━━━━━ Supplied material ━━━━━

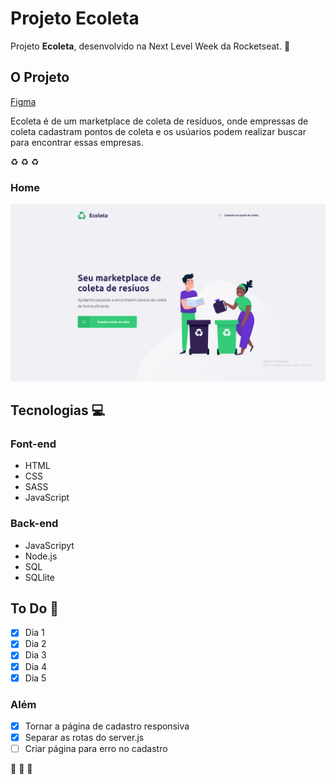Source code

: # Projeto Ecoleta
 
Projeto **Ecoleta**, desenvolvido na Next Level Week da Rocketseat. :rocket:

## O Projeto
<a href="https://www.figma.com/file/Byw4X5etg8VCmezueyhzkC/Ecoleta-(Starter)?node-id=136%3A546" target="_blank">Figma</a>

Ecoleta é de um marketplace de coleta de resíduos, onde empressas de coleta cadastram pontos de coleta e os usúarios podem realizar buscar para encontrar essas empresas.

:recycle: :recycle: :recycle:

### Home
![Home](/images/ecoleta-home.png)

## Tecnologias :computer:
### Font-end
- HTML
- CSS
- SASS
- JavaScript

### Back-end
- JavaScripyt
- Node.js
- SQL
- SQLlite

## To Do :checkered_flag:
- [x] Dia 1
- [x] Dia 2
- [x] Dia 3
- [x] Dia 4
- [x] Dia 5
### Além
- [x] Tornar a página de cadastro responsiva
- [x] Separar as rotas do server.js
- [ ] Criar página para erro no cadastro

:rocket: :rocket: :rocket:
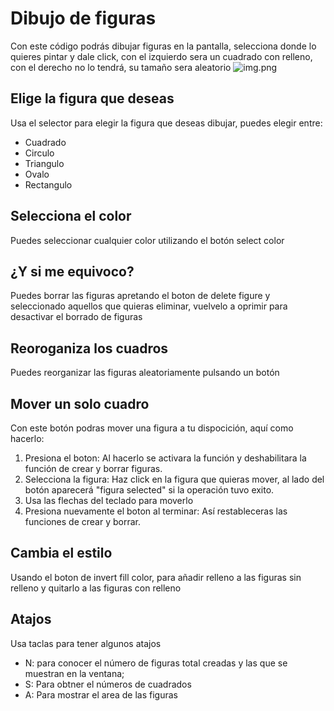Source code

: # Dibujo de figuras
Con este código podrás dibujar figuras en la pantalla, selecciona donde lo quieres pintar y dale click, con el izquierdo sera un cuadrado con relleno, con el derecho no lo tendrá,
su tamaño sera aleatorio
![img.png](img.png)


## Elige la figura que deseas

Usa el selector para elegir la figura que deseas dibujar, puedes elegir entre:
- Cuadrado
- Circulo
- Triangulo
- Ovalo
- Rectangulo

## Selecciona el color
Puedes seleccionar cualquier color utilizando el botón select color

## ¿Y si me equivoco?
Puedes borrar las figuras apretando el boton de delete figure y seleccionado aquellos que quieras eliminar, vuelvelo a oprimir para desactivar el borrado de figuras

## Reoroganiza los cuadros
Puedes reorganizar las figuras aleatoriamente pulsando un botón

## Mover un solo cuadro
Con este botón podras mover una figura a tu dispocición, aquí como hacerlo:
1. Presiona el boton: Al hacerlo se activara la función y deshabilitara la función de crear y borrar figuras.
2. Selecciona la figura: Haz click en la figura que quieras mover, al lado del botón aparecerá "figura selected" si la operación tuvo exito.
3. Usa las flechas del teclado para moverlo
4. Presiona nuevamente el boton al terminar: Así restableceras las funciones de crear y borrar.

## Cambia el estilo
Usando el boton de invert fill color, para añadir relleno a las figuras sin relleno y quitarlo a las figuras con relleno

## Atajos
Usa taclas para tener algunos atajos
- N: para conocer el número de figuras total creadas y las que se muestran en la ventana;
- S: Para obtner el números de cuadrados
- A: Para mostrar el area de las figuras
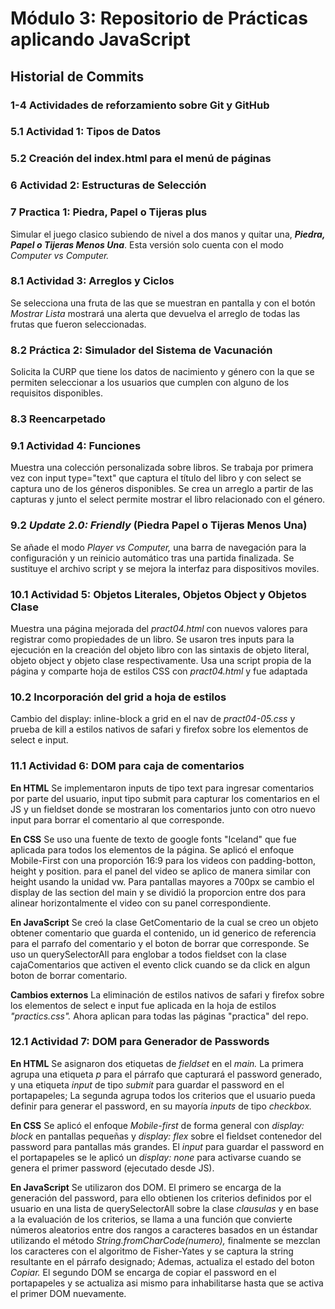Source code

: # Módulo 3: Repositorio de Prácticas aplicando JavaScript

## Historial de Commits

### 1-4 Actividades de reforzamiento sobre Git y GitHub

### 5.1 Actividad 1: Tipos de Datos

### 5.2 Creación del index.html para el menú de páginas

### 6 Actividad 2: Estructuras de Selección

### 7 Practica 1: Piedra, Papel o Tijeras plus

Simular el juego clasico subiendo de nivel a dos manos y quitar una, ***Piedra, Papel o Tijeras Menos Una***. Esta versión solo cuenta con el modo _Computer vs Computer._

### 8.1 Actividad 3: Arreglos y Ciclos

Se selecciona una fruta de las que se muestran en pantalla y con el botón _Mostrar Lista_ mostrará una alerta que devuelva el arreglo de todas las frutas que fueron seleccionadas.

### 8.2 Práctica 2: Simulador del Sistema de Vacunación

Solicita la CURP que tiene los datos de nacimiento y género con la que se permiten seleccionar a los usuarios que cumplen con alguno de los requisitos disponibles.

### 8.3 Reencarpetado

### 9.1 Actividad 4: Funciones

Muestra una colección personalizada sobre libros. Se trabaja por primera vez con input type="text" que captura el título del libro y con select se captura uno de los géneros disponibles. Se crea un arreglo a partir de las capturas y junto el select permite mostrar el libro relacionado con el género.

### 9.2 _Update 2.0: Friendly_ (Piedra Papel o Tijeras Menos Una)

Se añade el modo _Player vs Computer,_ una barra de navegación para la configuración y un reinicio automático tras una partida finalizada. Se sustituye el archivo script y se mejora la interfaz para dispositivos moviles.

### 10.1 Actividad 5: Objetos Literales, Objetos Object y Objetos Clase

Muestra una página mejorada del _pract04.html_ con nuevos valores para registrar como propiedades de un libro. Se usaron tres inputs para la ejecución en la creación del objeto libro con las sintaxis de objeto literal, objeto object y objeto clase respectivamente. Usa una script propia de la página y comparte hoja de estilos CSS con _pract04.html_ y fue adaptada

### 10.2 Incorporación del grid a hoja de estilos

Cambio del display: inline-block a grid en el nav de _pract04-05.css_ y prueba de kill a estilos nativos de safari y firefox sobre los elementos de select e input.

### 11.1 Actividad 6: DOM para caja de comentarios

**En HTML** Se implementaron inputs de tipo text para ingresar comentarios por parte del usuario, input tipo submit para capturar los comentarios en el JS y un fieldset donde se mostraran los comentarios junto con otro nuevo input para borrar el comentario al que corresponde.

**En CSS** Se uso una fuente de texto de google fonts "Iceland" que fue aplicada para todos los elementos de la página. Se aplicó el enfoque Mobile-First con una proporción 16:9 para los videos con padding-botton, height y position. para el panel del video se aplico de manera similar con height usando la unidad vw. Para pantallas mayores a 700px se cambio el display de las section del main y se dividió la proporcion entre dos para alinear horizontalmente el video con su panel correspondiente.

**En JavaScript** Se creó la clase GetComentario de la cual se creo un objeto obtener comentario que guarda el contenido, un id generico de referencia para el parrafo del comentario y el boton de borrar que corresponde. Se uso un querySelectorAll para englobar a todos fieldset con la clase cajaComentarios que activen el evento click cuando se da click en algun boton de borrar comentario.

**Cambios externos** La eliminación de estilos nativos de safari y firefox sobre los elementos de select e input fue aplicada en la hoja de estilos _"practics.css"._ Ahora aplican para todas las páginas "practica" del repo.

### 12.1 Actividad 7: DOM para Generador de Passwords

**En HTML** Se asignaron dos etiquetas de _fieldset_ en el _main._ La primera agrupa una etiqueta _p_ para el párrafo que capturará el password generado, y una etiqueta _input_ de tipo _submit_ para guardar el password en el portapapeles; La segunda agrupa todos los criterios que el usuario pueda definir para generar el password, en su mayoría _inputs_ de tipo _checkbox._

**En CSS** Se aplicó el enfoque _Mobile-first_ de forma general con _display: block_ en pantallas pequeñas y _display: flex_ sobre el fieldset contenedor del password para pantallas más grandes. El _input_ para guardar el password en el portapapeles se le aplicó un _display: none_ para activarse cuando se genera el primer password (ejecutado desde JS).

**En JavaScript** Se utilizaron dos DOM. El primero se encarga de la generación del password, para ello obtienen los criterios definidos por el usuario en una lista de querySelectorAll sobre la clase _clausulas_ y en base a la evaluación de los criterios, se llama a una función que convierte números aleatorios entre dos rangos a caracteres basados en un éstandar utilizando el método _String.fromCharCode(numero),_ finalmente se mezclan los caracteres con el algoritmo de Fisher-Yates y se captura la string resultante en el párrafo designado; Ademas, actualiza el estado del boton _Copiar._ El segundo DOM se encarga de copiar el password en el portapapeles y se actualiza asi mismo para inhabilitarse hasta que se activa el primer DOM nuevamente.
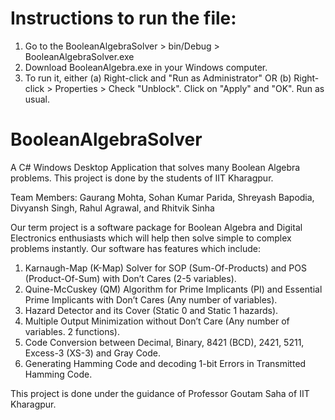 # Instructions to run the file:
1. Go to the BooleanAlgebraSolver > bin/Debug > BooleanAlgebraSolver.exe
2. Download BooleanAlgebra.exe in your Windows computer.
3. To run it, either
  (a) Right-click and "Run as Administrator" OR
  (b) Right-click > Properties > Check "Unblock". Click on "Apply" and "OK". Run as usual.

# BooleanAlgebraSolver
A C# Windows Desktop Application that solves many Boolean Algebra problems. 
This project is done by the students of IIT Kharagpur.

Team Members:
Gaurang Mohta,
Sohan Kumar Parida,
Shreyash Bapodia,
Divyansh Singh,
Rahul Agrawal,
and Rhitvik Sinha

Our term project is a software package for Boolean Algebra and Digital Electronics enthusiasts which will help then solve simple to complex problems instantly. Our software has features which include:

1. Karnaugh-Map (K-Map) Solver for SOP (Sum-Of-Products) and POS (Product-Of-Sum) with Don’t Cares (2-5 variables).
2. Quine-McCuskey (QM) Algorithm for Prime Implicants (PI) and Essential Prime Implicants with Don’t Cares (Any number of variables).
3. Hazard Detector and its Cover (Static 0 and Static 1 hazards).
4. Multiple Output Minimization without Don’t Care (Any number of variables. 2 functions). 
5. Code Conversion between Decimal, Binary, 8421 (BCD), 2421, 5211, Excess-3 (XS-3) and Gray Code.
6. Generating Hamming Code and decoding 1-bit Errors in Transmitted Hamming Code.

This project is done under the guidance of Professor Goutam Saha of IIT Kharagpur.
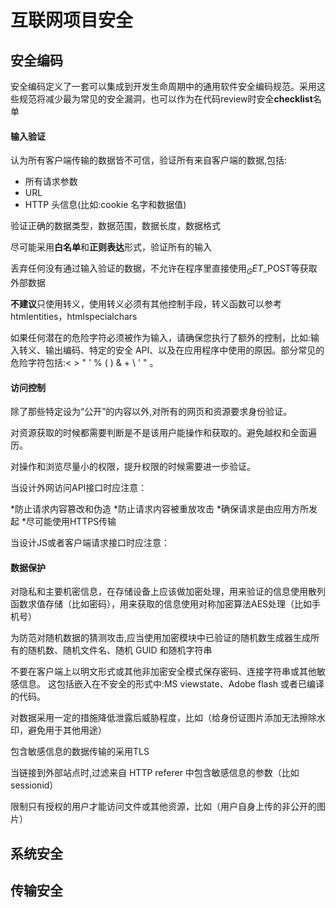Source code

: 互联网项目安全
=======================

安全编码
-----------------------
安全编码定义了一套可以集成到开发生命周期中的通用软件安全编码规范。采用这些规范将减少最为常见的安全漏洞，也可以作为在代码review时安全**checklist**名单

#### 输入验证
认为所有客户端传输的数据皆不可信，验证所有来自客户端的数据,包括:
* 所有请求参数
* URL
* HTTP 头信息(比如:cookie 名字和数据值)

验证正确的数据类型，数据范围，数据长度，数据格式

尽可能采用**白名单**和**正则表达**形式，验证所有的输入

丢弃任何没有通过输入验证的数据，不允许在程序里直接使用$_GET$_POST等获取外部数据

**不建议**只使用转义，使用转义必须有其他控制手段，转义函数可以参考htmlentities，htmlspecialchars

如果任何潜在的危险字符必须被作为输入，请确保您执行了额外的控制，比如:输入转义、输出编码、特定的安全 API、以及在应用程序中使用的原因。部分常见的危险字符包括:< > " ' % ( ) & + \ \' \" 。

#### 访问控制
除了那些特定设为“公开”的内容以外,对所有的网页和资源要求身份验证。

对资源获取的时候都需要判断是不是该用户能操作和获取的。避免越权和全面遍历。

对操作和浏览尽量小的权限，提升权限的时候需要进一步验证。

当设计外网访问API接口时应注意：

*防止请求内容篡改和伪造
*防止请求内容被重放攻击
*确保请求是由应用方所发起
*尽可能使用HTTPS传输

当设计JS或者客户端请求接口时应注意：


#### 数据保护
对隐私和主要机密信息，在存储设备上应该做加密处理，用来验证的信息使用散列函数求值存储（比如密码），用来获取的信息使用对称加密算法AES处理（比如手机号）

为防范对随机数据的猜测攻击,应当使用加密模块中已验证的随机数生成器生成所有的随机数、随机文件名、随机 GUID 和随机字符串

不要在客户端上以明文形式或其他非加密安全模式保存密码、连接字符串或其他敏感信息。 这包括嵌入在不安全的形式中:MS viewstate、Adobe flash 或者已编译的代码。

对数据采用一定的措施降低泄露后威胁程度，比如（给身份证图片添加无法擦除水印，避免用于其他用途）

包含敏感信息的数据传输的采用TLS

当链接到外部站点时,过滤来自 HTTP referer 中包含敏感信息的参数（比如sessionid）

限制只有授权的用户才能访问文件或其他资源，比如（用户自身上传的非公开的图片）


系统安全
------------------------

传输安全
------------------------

━━━━━

Look through the data and gather every line with the string "done" in it.

This project is done by the students of IIT Kharagpur.
This project is done under the guidance of Professor Goutam Saha of IIT Kharagpur.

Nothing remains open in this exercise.